As the image above shows, hospitals in rural areas tend to be much smaller and face inherent economic challenges as a result. There are 3,200 counties in the United States, and the majority of them have fewer than 26,000 residents. The typical rural hospital in America takes in no more than 15 new patients per day, and has fewer than100 beds. This makes rural hospitals very unprofitable because the fixed overhead costs of facilities, personnel, and equipment can only be covered by revenue from a very small number of patients.

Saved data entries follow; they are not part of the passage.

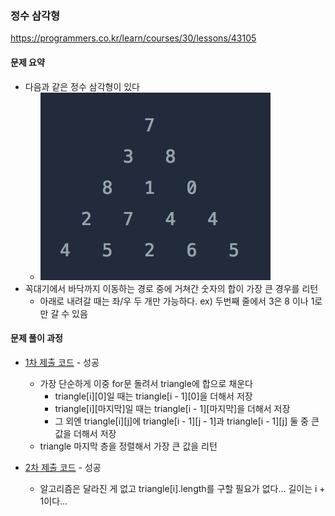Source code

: ### 정수 삼각형
https://programmers.co.kr/learn/courses/30/lessons/43105


#### 문제 요약
* 다음과 같은 정수 삼각형이 있다
    * ![int triangle](int_triangle.png)
* 꼭대기에서 바닥까지 이동하는 경로 중에 거쳐간 숫자의 합이 가장 큰 경우를 리턴
    * 아래로 내려갈 때는 좌/우 두 개만 가능하다. ex) 두번째 줄에서 3은 8 이나 1로만 갈 수 있음


#### 문제 풀이 과정
* [1차 제출 코드](Solution1.java) - 성공
    * 가장 단순하게 이중 for문 돌려서 triangle에 합으로 채운다
        * triangle[i][0]일 때는 triangle[i - 1][0]을 더해서 저장
        * triangle[i][마지막]일 때는 triangle[i - 1][마지막]을 더해서 저장
        * 그 외엔 triangle[i][j]에 triangle[i - 1][j - 1]과 triangle[i - 1][j] 둘 중 큰 값을 더해서 저장
    * triangle 마지막 층을 정렬해서 가장 큰 값을 리턴

* [2차 제출 코드](Solution2.java) - 성공
    * 알고리즘은 달라진 게 없고 triangle[i].length를 구할 필요가 없다... 길이는 i + 1이다...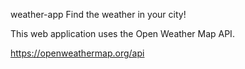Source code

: weather-app
Find the weather in your city!

This web application uses the Open Weather Map API. 

https://openweathermap.org/api
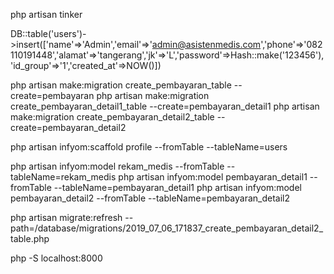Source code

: php artisan tinker

DB::table('users')->insert(['name'=>'Admin','email'=>'admin@asistenmedis.com','phone'=>'082110191448','alamat'=>'tangerang','jk'=>'L','password'=>Hash::make('123456'),'id_group'=>'1','created_at'=>NOW()])

php artisan make:migration create_pembayaran_table --create=pembayaran
php artisan make:migration create_pembayaran_detail1_table --create=pembayaran_detail1
php artisan make:migration create_pembayaran_detail2_table --create=pembayaran_detail2

php artisan infyom:scaffold profile --fromTable --tableName=users

php artisan infyom:model rekam_medis --fromTable --tableName=rekam_medis
php artisan infyom:model pembayaran_detail1 --fromTable --tableName=pembayaran_detail1
php artisan infyom:model pembayaran_detail2 --fromTable --tableName=pembayaran_detail2

php artisan migrate:refresh --path=/database/migrations/2019_07_06_171837_create_pembayaran_detail2_table.php

php -S localhost:8000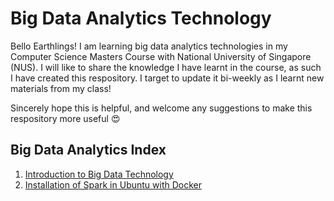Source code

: # Big Data Analytics Technology 

Bello Earthlings! I am learning big data analytics technologies in my Computer Science Masters Course with National University of Singapore (NUS). 
I will like to share the knowledge I have learnt in the course, as such I have created this respository. I target to update it bi-weekly as I learnt new materials from my class! 

Sincerely hope this is helpful, and welcome any suggestions to make this respository more useful 😍

## Big Data Analytics Index

1. [Introduction to Big Data Technology](notes/introduction.md)
2. [Installation of Spark in Ubuntu with Docker](notes/introudctionToSparkAndInstallation.md)
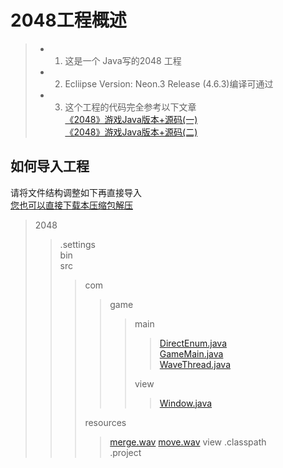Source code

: # 2048工程概述

>* 1. 这是一个 Java写的2048 工程   
>* 2. Ecliipse Version: Neon.3 Release (4.6.3)编译可通过
>* 3. 这个工程的代码完全参考以下文章  
  [《2048》游戏Java版本+源码(一)](http://www.wolfbe.com/detail/201609/366.html)  
  [《2048》游戏Java版本+源码(二)](http://www.wolfbe.com/detail/201609/369.html)

## 如何导入工程
请将文件结构调整如下再直接导入  
[您也可以直接下载本压缩包解压](https://github.com/wx98/2048/blob/master/2048.rar?raw=true)
>2048  
>>.settings  
>>bin  
>>src  
>>>com
>>>>game
>>>>>main   
>>>>>>[DirectEnum.java](/src/com/game/main/DirectEnum.java)    
>>>>>>[GameMain.java](/src/com/game/main/GameMain.java)  
>>>>>>[WaveThread.java](/src/com/game/main/WaveThread.java)  
>>>>>
>>>>>view  
>>>>>>[Window.java](/src/com/game/view/Window.java)  
>>>
>>>resources  
>>>>[merge.wav](/src/resources/merge.wav)
>>>>[move.wav](/src/resources/move.wav)
>>view
>>.classpath  
>>.project

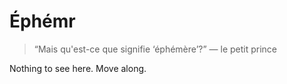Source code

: # Éphémr

> “Mais qu'est-ce que signifie ‘éphémère’?” 
— le petit prince
> 

Nothing to see here. Move along.
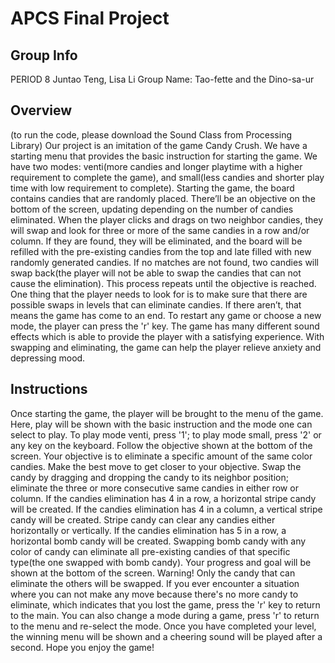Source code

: # APCS Final Project

## Group Info
PERIOD 8
Juntao Teng, Lisa Li
Group Name: Tao-fette and the Dino-sa-ur

## Overview
(to run the code, please download the Sound Class from Processing Library)
Our project is an imitation of the game Candy Crush. We have a starting menu that provides the basic instruction for starting the game. We have two modes: venti(more candies and longer playtime with a higher requirement to complete the game), and small(less candies and shorter play time with low requirement to complete). Starting the game, the board contains candies that are randomly placed. There’ll be an objective on the bottom of the screen, updating depending on the number of candies eliminated. When the player clicks and drags on two neighbor candies, they will swap and look for three or more of the same candies in a row and/or column. If they are found, they will be eliminated, and the board will be refilled with the pre-existing candies from the top and late filled with new randomly generated candies. If no matches are not found, two candies will swap back(the player will not be able to swap the candies that can not cause the elimination). This process repeats until the objective is reached. One thing that the player needs to look for is to make sure that there are possible swaps in levels that can eliminate candies. If there aren’t, that means the game has come to an end. To restart any game or choose a new mode, the player can press the 'r' key. The game has many different sound effects which is able to provide the player with a satisfying experience. With swapping and eliminating, the game can help the player relieve anxiety and depressing mood.

## Instructions
Once starting the game, the player will be brought to the menu of the game. Here, play will be shown with the basic instruction and the mode one can select to play. To play mode venti, press '1'; to play mode small, press '2' or any key on the keyboard. Follow the objective shown at the bottom of the screen. Your objective is to eliminate a specific amount of the same color candies. Make the best move to get closer to your objective. Swap the candy by dragging and dropping the candy to its neighbor position; eliminate the three or more consecutive same candies in either row or column. If the candies elimination has 4 in a row, a horizontal stripe candy will be created. If the candies elimination has 4 in a column, a vertical stripe candy will be created. Stripe candy can clear any candies either horizontally or vertically. If the candies elimination has 5 in a row, a horizontal bomb candy will be created. Swapping bomb candy with any color of candy can eliminate all pre-existing candies of that specific type(the one swapped with bomb candy). Your progress and goal will be shown at the bottom of the screen. Warning! Only the candy that can eliminate the others will be swapped. If you ever encounter a situation where you can not make any move because there's no more candy to eliminate, which indicates that you lost the game, press the 'r' key to return to the main. You can also change a mode during a game, press 'r' to return to the menu and re-select the mode. Once you have completed your level, the winning menu will be shown and a cheering sound will be played after a second. Hope you enjoy the game!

Rural hospitals across America continued to close throughout the Covid-19 pandemic. A study from the University of North Carolina found that 19 rural hospitals closed in 2020, followed by two more closures in 2021 and one as of early 2022. One-time, emergency funding granted through the 2020 CARES Act provides a temporary band-aid, but a more sustainable solution to this problem will probably require changes to Medicare and Medicaid reimbursed in policy proposals like the Rural Hospital Support Act.
Certificate of Need Laws
If a given state or region is facing a shortage of hospital beds and medical facilities that is driving up prices and increasing wait times, can investors or nonprofit philanthropists just open a new hospital to address this need? In 35 different states and Washington DC, Certificate of Need Laws mean that building new facilities or adding more hospital beds and equipment to existing facilities requires proving to state regulatory boards that a shortage of these services exist.

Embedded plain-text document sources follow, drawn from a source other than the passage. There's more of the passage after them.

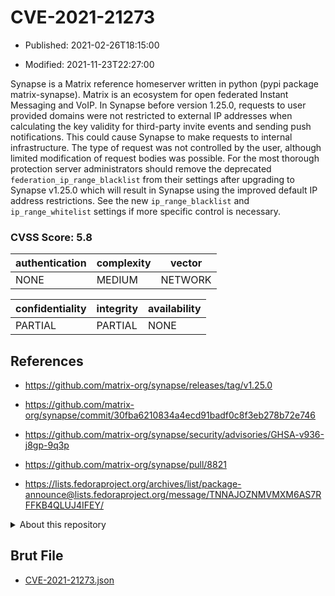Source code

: # CVE-2021-21273

- Published: 2021-02-26T18:15:00

- Modified: 2021-11-23T22:27:00

Synapse is a Matrix reference homeserver written in python (pypi package matrix-synapse). Matrix is an ecosystem for open federated Instant Messaging and VoIP. In Synapse before version 1.25.0, requests to user provided domains were not restricted to external IP addresses when calculating the key validity for third-party invite events and sending push notifications. This could cause Synapse to make requests to internal infrastructure. The type of request was not controlled by the user, although limited modification of request bodies was possible. For the most thorough protection server administrators should remove the deprecated `federation_ip_range_blacklist` from their settings after upgrading to Synapse v1.25.0 which will result in Synapse using the improved default IP address restrictions. See the new `ip_range_blacklist` and `ip_range_whitelist` settings if more specific control is necessary.

### CVSS Score: **5.8**

| authentication | complexity | vector |
| --- | --- | --- |
| NONE | MEDIUM | NETWORK |

| confidentiality | integrity | availability |
| --- | --- | --- |
| PARTIAL | PARTIAL | NONE |

## References

* https://github.com/matrix-org/synapse/releases/tag/v1.25.0

* https://github.com/matrix-org/synapse/commit/30fba6210834a4ecd91badf0c8f3eb278b72e746

* https://github.com/matrix-org/synapse/security/advisories/GHSA-v936-j8gp-9q3p

* https://github.com/matrix-org/synapse/pull/8821

* https://lists.fedoraproject.org/archives/list/package-announce@lists.fedoraproject.org/message/TNNAJOZNMVMXM6AS7RFFKB4QLUJ4IFEY/

<details>
<summary>About this repository</summary> 

  This repository is part of the project [Live Hack CVE](https://github.com/Live-Hack-CVE). Main website can be found [www.live-hack.org](https://www.live-hack.org) 
  
  Made by [Sn0wAlice](https://github.com/Sn0wAlice) for the people that care about security and need to have a feed of the latest CVEs. Hope you enjoy it, don't forget to star the repo and follow me on [Twitter](https://twitter.com/Sn0wAlice) and [Github](https://github.com/Sn0wAlice). And that is my [personnal website](https://www.alice-snow.me/)

  - [Home Page](https://github.com/Live-Hack-CVE)
  - [Framework](https://github.com/Live-Hack-CVE/cve-framework)
  - [CVE database](https://github.com/Live-Hack-CVE/full_database)
  - [Changelog](https://github.com/Live-Hack-CVE/Changelog)
</details>

## Brut File

* [CVE-2021-21273.json](https://raw.githubusercontent.com/Live-Hack-CVE/full_database/main/cves/2021/CVE-2021-21273.json)

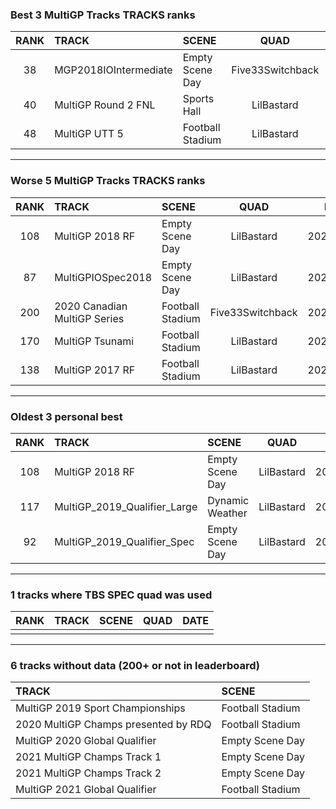 ### Best 3 MultiGP Tracks TRACKS ranks
|RANK|TRACK|SCENE|QUAD|DATE|
|:---:|:---|:---|:---:|:---:|
|38|MGP2018IOIntermediate|Empty Scene Day|Five33Switchback|2022/02/13|
|40|MultiGP Round 2 FNL|Sports Hall|LilBastard|2020/07/11|
|48|MultiGP UTT 5|Football Stadium|LilBastard|2020/07/11|
---
### Worse 5 MultiGP Tracks TRACKS ranks
|RANK|TRACK|SCENE|QUAD|DATE|
|:---:|:---|:---|:---:|:---:|
|108|MultiGP 2018 RF|Empty Scene Day|LilBastard|2020/05/12|
|87|MultiGPIOSpec2018|Empty Scene Day|LilBastard|2020/07/05|
|200|2020 Canadian MultiGP Series|Football Stadium|Five33Switchback|2022/01/17|
|170|MultiGP Tsunami|Football Stadium|LilBastard|2020/07/07|
|138|MultiGP 2017 RF|Football Stadium|LilBastard|2020/07/11|
---
### Oldest 3 personal best
|RANK|TRACK|SCENE|QUAD|DATE|
|:---:|:---|:---|:---:|:---:|
|108|MultiGP 2018 RF|Empty Scene Day|LilBastard|2020/05/12|
|117|MultiGP_2019_Qualifier_Large|Dynamic Weather|LilBastard|2020/06/26|
|92|MultiGP_2019_Qualifier_Spec|Empty Scene Day|LilBastard|2020/06/26|
---
### 1 tracks where TBS SPEC quad was used
|RANK|TRACK|SCENE|QUAD|DATE|
|:---:|:---|:---|:---:|:---:|
||||||
---
### 6 tracks without data (200+ or not in leaderboard)
|TRACK|SCENE|
|:---|:---|
|MultiGP 2019 Sport Championships|Football Stadium|
|2020 MultiGP Champs presented by RDQ|Football Stadium|
|MultiGP 2020 Global Qualifier|Empty Scene Day|
|2021 MultiGP Champs Track 1|Empty Scene Day|
|2021 MultiGP Champs Track 2|Empty Scene Day|
|MultiGP 2021 Global Qualifier|Football Stadium|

These laws were originally passed as part of federal effort to centrally plan the construction of new healthcare facilities, with the reasoning that a greater supply of medical facilities and equipment would somehow increase the price of medical treatment. A state regulatory board in Virginia denied a hospital’s request to build neonatal intensive care units because another facility nearby protested about unwanted competition, and regulators in Michigan restricted access to a promising new cancer treatment on similar grounds. These regulations contributed to a scarcity of hospital beds in the United States relative to America’s population.
Doctors and Patients
According to Seema Verma, former administrator of the Centers for Medicare & Medicaid Services, the fee-for-service method creates “perverse incentives to offer more care.”
Most experts agree that patients in the U.S. are frequently overtreated, although one Johns Hopkins’s study also found overtreatment was not usually due to high incomes for doctors and hospitals; the two most common reasons cited for overtreatment were patient demand and fear of malpractice. Medical practices and treatments pursued to avoid malpractice litigation are called defensive medicine, and can cost somewhere in the realm of $50 billion annually. Addressing medical malpractice reform with the costs of defensive medicine in mind may help lower excess health care spending.
The Affordable Care Act
The 2010 Affordable Care Act was introduced as a solution to many of the pressing problems of cost and access. The objective of the ACA was to offer access to health insurance to the nearly 48 million people in 2010 unable to get health insurance — or good health insurance — through employers. The following are a few main features of the law:
- Millions could purchase health insurance via new government exchanges or obtain coverage through Medicaid, the government-run health-care program intended for the poor, which many states dramatically expanded via incentives in the ACA.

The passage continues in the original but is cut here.